# Database Discussions > MySQL >  different between MYSQL and MSSQL

## ck82

i'm a newbie here.  :Big Grin:  

as the topic stated, what is the diferent between the 2 database in term of, reliability, speed, price for licensing and etc.   :Confused:  

any reply will be appreciated

thanks  :Smilie:

----------


## Rawhide

Depends on who you ask. Most users tend to greatly prefer one over the other.

As far as speed and reliability goes, both sides have tons of test showing that theirs is the fastest and most reliable. Of course, you could engineer a test to show that a turtle is faster than a rabbit if you really wanted to. One thing is for sure though, if you are using a Unix or Linux operating system, MySQL is faster; and if you are using Windows, SQL Server is faster.

Price and licensing is the biggest point of difference between the two. SQL Server has several different types of licensing to suit single users to enormous companies. It can range from free to way up there. Licensing for my main production SQL Server at work would be about $160,000 if we used the per processor licensing.

I don't know what the pricing / licensing is like for MySQL.

----------


## ck82

at first, thanks for the reply.

thanks for sharing the information. 

i'm using windows tat's mean SQL server is faster than mySQL. but the price that u stated ($160,000) quite a big amount too  :Frown:  .

----------


## rmiao

It doesn't cost you $160000 if you only need one sql server. Besides, certain rdbms objects may not available on MySql yet.

----------


## Rawhide

There is a wide range of pricing available ..... including a free version.
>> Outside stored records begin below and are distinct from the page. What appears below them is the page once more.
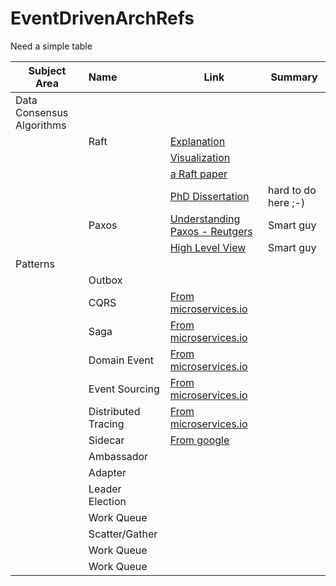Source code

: # EventDrivenArchRefs


Need a simple table

| Subject Area        | Name           | Link  | Summary|
| ------------- |:-------------| -----| --------|
| Data Consensus Algorithms   | | | |
| | Raft | [Explanation](https://raft.github.io/)| |
| |      | [Visualization](http://thesecretlivesofdata.com/ ) ||
| |      | [a Raft paper](https://raft.github.io/raft.pdf)| |
| |      | [PhD Dissertation](https://github.com/ongardie/dissertation#readme)| hard to do here ;-) |
| | Paxos |     [Understanding Paxos - Reutgers](https://www.cs.rutgers.edu/~pxk/417/notes/paxos.html    )| Smart guy|
| |       |     [High Level View](https://understandingpaxos.wordpress.com/    )| Smart guy|
| Patterns   | | | |
| |Outbox | | |
| |CQRS | [From microservices.io](https://microservices.io/patterns/data/cqrs.html)| |
| | Saga| [From microservices.io](https://microservices.io/patterns/data/saga.html)| |
| | Domain Event| [From microservices.io](https://microservices.io/patterns/data/domain-event.html)| |
| | Event Sourcing| [From microservices.io](https://microservices.io/patterns/data/event-sourcing.html)| |
| | Distributed Tracing| [From microservices.io](https://microservices.io/patterns/observability/distributed-tracing.html)| |
| |Sidecar | [From google](https://static.googleusercontent.com/media/research.google.com/en//pubs/archive/45406.pdf)| |
| |Ambassador | | |
| |Adapter | | |
| |Leader Election | | |
| |Work Queue | | |
| |Scatter/Gather | | |
| |Work Queue | | |
| |Work Queue | | |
The 160K price is what you may think of as an upper limit. That was for an 8 processor Server using the Enterprise edition. It's not likely that you will need to use that.
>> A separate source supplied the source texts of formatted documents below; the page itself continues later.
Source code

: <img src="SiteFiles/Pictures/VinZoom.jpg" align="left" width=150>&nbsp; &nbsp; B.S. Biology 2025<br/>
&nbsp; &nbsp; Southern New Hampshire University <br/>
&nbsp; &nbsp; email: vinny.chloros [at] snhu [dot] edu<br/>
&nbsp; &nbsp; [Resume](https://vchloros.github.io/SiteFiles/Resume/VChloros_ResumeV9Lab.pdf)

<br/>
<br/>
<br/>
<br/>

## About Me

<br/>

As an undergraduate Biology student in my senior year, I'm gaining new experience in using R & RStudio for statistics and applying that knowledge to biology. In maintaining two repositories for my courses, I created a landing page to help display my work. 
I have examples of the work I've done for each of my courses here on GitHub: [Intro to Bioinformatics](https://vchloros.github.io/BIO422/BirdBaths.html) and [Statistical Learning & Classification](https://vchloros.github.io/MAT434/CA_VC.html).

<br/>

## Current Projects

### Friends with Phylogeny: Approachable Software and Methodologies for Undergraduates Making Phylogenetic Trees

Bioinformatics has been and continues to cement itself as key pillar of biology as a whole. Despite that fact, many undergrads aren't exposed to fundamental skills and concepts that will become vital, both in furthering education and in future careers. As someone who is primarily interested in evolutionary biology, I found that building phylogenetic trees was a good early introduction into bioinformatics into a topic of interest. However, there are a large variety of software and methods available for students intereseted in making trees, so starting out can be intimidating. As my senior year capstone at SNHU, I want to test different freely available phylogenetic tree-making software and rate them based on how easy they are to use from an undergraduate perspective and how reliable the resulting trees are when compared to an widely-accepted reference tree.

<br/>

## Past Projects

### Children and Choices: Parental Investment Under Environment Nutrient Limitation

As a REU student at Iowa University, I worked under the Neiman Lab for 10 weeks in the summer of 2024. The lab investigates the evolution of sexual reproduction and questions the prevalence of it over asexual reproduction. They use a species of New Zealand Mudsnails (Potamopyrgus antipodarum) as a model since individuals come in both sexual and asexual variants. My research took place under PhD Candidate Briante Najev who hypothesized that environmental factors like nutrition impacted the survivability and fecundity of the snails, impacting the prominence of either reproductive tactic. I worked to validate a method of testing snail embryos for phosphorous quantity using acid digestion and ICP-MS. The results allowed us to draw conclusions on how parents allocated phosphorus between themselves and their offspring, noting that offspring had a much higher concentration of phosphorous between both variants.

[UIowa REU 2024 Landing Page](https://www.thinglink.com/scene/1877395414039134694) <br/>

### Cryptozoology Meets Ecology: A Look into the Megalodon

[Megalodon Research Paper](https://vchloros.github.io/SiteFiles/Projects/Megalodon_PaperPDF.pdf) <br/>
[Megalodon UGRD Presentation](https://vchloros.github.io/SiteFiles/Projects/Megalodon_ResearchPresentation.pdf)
My personal preference would be to use SQL Server because like rmiao said, there are lots of things in SQL Server that MySQL is just now starting to implement and aren't doing it very well right now.

----------


## ck82

thanks for the reply. what u said is right. i just need the 1 processor server. I'm thinking to make a web database using one of these database. 
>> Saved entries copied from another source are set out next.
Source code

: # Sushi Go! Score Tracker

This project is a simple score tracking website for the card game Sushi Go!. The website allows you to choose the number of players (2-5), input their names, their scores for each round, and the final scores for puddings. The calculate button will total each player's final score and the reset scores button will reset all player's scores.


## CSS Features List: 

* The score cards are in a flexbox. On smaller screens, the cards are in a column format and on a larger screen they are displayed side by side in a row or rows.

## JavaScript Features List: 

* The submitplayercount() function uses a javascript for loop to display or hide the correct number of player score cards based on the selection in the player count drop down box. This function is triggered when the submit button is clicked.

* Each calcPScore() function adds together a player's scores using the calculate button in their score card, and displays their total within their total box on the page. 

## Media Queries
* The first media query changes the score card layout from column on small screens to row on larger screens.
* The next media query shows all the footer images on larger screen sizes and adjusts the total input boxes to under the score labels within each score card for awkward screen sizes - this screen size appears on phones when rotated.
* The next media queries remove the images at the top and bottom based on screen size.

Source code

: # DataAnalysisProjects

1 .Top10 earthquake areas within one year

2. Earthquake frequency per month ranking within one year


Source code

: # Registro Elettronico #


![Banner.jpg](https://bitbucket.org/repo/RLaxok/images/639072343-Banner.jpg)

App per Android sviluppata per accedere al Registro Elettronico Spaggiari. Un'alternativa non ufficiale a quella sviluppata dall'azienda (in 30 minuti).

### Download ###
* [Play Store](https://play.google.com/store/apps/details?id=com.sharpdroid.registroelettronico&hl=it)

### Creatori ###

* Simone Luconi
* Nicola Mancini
i think i'll go for the SQL server but before tat i really need to survey for the price 1st. 

Anyway, thanks once again for both of u for sharing the knowledge.  :Big Grin:

----------


## Rawhide

How to buy SQL Server: http://www.microsoft.com/sql/howtobuy/default.mspx

----------


## rmiao

If your db is small (no bigger than 2gb) and don't have lot of connections, you can use msde. It's scale down version of sql server, and free.

----------